DATA UNDER STUDY

——————————

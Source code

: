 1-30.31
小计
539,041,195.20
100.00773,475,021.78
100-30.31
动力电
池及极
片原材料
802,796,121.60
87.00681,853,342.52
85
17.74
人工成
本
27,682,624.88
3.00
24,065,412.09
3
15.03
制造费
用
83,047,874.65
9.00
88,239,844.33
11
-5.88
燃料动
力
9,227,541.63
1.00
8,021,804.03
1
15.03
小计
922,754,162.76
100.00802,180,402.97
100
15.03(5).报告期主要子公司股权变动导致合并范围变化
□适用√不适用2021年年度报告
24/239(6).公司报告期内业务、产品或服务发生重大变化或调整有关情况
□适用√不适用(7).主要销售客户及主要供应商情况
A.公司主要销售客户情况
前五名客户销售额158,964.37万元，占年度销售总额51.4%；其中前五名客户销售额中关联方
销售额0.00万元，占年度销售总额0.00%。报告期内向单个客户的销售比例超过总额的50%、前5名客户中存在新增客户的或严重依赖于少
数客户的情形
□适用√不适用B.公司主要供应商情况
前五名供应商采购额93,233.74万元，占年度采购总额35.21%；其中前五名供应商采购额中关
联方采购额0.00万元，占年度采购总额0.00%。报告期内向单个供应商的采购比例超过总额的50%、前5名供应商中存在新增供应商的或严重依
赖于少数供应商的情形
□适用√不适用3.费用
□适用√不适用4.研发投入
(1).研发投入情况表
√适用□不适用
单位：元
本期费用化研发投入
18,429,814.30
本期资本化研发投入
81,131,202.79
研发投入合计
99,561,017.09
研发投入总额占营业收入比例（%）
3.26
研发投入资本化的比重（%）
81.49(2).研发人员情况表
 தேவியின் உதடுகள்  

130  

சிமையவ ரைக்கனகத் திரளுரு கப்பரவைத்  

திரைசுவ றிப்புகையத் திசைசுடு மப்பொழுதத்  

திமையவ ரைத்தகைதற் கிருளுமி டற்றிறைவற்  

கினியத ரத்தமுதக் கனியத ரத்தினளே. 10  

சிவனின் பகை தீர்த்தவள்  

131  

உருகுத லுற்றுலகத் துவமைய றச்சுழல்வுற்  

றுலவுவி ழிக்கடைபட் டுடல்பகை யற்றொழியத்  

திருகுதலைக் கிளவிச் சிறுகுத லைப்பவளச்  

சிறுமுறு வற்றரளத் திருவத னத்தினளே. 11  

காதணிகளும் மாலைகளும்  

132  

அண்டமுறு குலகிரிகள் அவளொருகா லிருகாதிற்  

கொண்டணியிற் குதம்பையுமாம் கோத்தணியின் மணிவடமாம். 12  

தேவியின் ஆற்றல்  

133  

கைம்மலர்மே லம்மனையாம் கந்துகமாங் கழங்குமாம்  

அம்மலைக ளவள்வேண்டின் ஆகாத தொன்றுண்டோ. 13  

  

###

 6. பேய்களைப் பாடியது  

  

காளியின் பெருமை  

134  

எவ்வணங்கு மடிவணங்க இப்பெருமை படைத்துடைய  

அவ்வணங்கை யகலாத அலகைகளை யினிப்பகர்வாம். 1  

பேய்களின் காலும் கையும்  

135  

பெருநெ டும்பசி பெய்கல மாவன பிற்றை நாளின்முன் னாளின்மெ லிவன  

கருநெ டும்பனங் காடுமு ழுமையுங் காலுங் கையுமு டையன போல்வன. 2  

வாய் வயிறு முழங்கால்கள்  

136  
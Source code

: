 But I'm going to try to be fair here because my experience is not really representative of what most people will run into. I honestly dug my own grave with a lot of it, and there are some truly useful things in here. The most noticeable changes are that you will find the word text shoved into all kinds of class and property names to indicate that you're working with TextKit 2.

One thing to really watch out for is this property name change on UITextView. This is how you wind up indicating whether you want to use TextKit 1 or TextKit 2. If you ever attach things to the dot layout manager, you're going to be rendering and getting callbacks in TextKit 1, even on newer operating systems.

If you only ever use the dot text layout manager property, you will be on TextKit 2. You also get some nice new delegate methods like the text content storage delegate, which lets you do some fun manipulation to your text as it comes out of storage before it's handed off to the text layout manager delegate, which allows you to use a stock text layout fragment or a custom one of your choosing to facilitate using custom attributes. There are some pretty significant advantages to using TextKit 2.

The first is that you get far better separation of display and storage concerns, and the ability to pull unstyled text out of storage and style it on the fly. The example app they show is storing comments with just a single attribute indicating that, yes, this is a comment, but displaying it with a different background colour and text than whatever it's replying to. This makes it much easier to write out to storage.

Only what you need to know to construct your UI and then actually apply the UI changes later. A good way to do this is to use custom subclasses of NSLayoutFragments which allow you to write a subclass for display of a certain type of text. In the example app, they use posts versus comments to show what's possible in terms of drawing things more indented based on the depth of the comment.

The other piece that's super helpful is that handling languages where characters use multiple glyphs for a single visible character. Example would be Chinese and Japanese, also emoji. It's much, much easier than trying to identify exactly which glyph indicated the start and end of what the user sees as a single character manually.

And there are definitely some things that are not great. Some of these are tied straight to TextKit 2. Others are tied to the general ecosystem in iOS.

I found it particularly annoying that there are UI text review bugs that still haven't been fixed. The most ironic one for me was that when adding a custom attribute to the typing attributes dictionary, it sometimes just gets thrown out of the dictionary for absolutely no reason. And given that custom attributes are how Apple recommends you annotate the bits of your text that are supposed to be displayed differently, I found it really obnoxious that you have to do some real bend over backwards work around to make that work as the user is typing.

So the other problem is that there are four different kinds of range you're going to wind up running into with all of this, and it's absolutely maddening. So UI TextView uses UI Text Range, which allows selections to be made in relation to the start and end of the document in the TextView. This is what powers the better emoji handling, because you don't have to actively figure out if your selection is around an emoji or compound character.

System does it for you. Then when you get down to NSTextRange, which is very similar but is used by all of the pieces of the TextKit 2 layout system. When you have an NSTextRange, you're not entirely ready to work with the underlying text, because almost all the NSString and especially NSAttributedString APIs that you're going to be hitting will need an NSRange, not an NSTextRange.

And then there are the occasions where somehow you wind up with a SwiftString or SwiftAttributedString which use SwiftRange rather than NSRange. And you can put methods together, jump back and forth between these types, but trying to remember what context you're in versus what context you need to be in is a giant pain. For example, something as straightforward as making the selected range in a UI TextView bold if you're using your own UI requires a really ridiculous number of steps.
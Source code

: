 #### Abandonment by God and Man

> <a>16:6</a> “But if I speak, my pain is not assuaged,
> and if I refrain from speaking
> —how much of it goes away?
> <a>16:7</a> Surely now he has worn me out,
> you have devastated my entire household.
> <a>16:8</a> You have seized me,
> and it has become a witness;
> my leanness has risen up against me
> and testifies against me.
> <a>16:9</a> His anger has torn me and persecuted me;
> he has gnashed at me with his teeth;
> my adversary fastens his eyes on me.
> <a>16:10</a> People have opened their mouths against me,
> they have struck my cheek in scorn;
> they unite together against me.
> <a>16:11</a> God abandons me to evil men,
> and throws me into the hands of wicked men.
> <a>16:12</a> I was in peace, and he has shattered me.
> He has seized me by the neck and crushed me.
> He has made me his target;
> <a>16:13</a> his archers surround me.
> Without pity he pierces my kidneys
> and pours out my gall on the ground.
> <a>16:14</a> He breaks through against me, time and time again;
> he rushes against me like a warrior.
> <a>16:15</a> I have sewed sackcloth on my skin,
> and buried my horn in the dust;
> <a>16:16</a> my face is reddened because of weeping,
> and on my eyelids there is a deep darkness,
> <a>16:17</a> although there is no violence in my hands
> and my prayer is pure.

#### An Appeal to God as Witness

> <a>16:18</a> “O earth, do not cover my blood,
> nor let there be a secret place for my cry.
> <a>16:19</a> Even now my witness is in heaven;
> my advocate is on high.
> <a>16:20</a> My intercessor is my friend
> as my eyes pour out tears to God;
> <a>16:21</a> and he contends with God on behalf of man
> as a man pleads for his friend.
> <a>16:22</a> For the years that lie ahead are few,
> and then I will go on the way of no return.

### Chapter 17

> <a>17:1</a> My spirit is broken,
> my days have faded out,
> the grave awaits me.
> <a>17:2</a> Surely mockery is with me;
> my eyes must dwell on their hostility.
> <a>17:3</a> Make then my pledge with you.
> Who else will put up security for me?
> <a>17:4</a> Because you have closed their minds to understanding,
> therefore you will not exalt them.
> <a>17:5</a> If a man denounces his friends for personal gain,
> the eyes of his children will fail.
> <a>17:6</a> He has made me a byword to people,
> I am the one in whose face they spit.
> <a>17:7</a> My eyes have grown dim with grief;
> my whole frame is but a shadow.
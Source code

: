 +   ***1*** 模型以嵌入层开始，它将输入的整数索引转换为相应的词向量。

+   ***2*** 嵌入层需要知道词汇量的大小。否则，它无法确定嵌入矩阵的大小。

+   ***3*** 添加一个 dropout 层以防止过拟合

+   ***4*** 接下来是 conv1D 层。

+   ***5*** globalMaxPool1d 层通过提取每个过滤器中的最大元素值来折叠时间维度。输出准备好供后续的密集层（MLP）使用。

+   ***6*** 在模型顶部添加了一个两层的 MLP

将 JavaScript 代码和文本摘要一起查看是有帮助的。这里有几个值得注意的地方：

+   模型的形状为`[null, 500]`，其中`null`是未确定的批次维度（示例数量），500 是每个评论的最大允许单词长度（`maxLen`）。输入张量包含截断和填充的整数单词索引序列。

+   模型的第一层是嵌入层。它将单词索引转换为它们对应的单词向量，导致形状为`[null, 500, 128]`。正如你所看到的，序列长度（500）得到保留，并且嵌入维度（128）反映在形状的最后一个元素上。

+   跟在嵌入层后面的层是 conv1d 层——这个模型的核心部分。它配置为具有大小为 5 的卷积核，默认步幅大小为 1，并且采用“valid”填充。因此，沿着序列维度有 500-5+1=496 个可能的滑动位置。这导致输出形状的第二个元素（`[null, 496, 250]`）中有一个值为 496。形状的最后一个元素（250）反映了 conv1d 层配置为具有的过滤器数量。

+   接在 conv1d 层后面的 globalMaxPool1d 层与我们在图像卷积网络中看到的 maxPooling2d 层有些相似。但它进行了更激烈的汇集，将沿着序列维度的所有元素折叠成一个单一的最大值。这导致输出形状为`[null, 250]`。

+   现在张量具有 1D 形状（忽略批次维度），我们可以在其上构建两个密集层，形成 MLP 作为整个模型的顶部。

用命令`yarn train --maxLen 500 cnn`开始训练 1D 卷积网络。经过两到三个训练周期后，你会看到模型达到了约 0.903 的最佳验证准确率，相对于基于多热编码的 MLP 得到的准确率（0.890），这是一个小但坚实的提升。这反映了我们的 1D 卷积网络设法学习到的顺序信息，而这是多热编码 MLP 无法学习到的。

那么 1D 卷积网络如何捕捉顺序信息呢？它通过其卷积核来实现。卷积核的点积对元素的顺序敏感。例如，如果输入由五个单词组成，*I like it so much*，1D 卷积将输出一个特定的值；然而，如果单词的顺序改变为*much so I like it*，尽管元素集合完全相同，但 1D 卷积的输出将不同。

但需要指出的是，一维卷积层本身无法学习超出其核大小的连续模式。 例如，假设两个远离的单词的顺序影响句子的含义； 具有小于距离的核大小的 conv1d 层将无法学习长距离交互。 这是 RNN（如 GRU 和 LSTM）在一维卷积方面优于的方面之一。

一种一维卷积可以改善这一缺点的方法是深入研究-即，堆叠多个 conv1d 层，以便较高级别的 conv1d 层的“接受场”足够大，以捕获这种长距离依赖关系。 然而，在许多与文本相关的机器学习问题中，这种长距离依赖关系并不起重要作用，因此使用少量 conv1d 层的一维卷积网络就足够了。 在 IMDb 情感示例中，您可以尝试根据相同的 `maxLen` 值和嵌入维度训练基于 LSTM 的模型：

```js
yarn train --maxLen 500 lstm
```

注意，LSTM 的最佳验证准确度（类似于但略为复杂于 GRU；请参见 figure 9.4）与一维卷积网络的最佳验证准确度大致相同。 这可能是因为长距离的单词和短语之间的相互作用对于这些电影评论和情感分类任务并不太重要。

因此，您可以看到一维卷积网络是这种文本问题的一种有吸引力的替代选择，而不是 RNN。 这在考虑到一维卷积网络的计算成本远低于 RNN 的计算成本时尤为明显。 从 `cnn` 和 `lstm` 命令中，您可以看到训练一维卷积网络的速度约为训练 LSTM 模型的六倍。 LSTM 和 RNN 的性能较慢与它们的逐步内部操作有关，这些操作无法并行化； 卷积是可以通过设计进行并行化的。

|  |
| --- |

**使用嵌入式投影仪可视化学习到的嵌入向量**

——————————

ACTIVITY
Print the records verbatim, stopping after the "前五名供应商采购额93,23" line.

TASK RESPONSE
Source code

: 1-30.31
小计
539,041,195.20
100.00773,475,021.78
100-30.31
动力电
池及极
片原材料
802,796,121.60
87.00681,853,342.52
85
17.74
人工成
本
27,682,624.88
3.00
24,065,412.09
3
15.03
制造费
用
83,047,874.65
9.00
88,239,844.33
11
-5.88
燃料动
力
9,227,541.63
1.00
8,021,804.03
1
15.03
小计
922,754,162.76
100.00802,180,402.97
100
15.03(5).报告期主要子公司股权变动导致合并范围变化
□适用√不适用2021年年度报告
24/239(6).公司报告期内业务、产品或服务发生重大变化或调整有关情况
□适用√不适用(7).主要销售客户及主要供应商情况
A.公司主要销售客户情况
前五名客户销售额158,964.37万元，占年度销售总额51.4%；其中前五名客户销售额中关联方
销售额0.00万元，占年度销售总额0.00%。报告期内向单个客户的销售比例超过总额的50%、前5名客户中存在新增客户的或严重依赖于少
数客户的情形
□适用√不适用B.公司主要供应商情况
前五名供应商采购额93,233.74万元，占年度采购总额35.21%；其中前五名供应商采购额中关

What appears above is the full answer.